Start of DATA EXTRACT

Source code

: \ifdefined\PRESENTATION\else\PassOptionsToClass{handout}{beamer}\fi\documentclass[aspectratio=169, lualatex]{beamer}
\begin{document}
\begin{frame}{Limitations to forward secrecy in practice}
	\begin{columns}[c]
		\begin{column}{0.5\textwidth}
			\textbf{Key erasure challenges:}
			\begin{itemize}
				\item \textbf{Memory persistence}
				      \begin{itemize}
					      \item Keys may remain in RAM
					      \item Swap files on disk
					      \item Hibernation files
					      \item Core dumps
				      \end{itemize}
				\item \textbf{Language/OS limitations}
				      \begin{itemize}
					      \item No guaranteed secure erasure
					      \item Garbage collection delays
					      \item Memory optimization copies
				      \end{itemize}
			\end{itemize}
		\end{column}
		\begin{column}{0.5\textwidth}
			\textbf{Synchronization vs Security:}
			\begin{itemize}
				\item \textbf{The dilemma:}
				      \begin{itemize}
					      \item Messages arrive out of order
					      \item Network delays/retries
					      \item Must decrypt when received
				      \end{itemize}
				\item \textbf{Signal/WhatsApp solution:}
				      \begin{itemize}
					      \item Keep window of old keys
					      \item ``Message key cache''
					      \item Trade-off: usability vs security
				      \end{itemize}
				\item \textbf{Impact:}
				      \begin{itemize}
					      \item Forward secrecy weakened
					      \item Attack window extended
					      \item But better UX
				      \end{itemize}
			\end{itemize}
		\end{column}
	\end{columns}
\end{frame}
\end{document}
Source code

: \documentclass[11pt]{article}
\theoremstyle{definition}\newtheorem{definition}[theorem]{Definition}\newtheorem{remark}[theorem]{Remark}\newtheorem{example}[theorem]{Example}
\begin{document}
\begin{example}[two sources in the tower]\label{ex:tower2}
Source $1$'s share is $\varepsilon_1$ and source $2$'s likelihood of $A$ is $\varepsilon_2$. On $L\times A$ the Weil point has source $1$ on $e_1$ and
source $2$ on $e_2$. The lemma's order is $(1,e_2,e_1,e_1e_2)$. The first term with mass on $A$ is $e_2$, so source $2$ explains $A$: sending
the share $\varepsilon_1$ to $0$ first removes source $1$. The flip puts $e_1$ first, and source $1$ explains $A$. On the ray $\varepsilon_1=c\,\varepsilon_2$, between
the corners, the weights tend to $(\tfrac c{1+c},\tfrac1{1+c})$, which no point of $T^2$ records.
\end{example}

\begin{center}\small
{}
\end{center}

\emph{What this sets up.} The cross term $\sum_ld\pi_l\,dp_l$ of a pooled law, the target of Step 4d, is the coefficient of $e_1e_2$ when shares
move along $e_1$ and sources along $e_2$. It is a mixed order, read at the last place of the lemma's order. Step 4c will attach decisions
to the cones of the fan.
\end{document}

End of DATA EXTRACT

**INSTRUCTIONS TO FOLLOW**
Print the records above in full, exactly.

**SOLUTION TO THIS PROBLEM**
Source code

: \ifdefined\PRESENTATION\else\PassOptionsToClass{handout}{beamer}\fi\documentclass[aspectratio=169, lualatex]{beamer}
\begin{document}
\begin{frame}{Limitations to forward secrecy in practice}
	\begin{columns}[c]
		\begin{column}{0.5\textwidth}
			\textbf{Key erasure challenges:}
			\begin{itemize}
				\item \textbf{Memory persistence}
				      \begin{itemize}
					      \item Keys may remain in RAM
					      \item Swap files on disk
					      \item Hibernation files
					      \item Core dumps
				      \end{itemize}
				\item \textbf{Language/OS limitations}
				      \begin{itemize}
					      \item No guaranteed secure erasure
					      \item Garbage collection delays
					      \item Memory optimization copies
				      \end{itemize}
			\end{itemize}
		\end{column}
		\begin{column}{0.5\textwidth}
			\textbf{Synchronization vs Security:}
			\begin{itemize}
				\item \textbf{The dilemma:}
				      \begin{itemize}
					      \item Messages arrive out of order
					      \item Network delays/retries
					      \item Must decrypt when received
				      \end{itemize}
				\item \textbf{Signal/WhatsApp solution:}
				      \begin{itemize}
					      \item Keep window of old keys
					      \item ``Message key cache''
					      \item Trade-off: usability vs security
				      \end{itemize}
				\item \textbf{Impact:}
				      \begin{itemize}
					      \item Forward secrecy weakened
					      \item Attack window extended
					      \item But better UX
				      \end{itemize}
			\end{itemize}
		\end{column}
	\end{columns}
\end{frame}
\end{document}
Source code

: \documentclass[11pt]{article}
\theoremstyle{definition}\newtheorem{definition}[theorem]{Definition}\newtheorem{remark}[theorem]{Remark}\newtheorem{example}[theorem]{Example}
\begin{document}
\begin{example}[two sources in the tower]\label{ex:tower2}
Source $1$'s share is $\varepsilon_1$ and source $2$'s likelihood of $A$ is $\varepsilon_2$. On $L\times A$ the Weil point has source $1$ on $e_1$ and
source $2$ on $e_2$. The lemma's order is $(1,e_2,e_1,e_1e_2)$. The first term with mass on $A$ is $e_2$, so source $2$ explains $A$: sending
the share $\varepsilon_1$ to $0$ first removes source $1$. The flip puts $e_1$ first, and source $1$ explains $A$. On the ray $\varepsilon_1=c\,\varepsilon_2$, between
the corners, the weights tend to $(\tfrac c{1+c},\tfrac1{1+c})$, which no point of $T^2$ records.
\end{example}

\begin{center}\small
{}
\end{center}

\emph{What this sets up.} The cross term $\sum_ld\pi_l\,dp_l$ of a pooled law, the target of Step 4d, is the coefficient of $e_1e_2$ when shares
move along $e_1$ and sources along $e_2$. It is a mixed order, read at the last place of the lemma's order. Step 4c will attach decisions
to the cones of the fan.
\end{document}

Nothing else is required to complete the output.